Algorithm of Life

Food as a process


Roy Choi speaks to Terry Gross on Fresh Air and defines food as an “algorithm of life.” Working with food and having awareness of process on many levels can be stunning. For instance, I can apply heat, pressure, or hydroscopic molecules to draw moisture. There are many processes to create something edible. A recipe may provide a framework for creating something truly great. But I may also apply experience, knowledge, or a relationship with others who understand hospitality and synthesize this information while cooking.

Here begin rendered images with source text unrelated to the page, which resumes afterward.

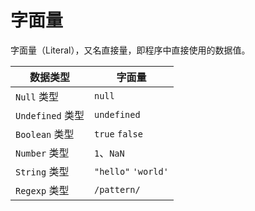 # 字面量

字面量（Literal），又名直接量，即程序中直接使用的数据值。

| 数据类型         | 字面量              |
| ---------------- | ------------------- |
| `Null` 类型      | `null`              |
| `Undefined` 类型 | `undefined`         |
| `Boolean` 类型   | `true` `false`      |
| `Number` 类型    | `1`、`NaN`          |
| `String` 类型    | `"hello"` `'world'` |
| `Regexp` 类型    | `/pattern/`         |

Process in a professional kitchen should be uniquely choreographed for competitive advantage. As diners, we can never really have appreciation and understanding of this. What we eat and experience as individuals can be truly great, but it is just a titration of larger interactions that are physical, emotional, and even transactional. A truck pulls up to the loading dock and a litany of processes ensue to receive raw materials. Is this what was ordered? Do these ingredients meet specifications for the business and its internal production processes? Is the food the right temperature? Is it safe? Checkpoints and criteria abound whenever this daily event occurs. All of this happens and the prep and line cooks that transform these ingredients into dinner have not even punched the clock.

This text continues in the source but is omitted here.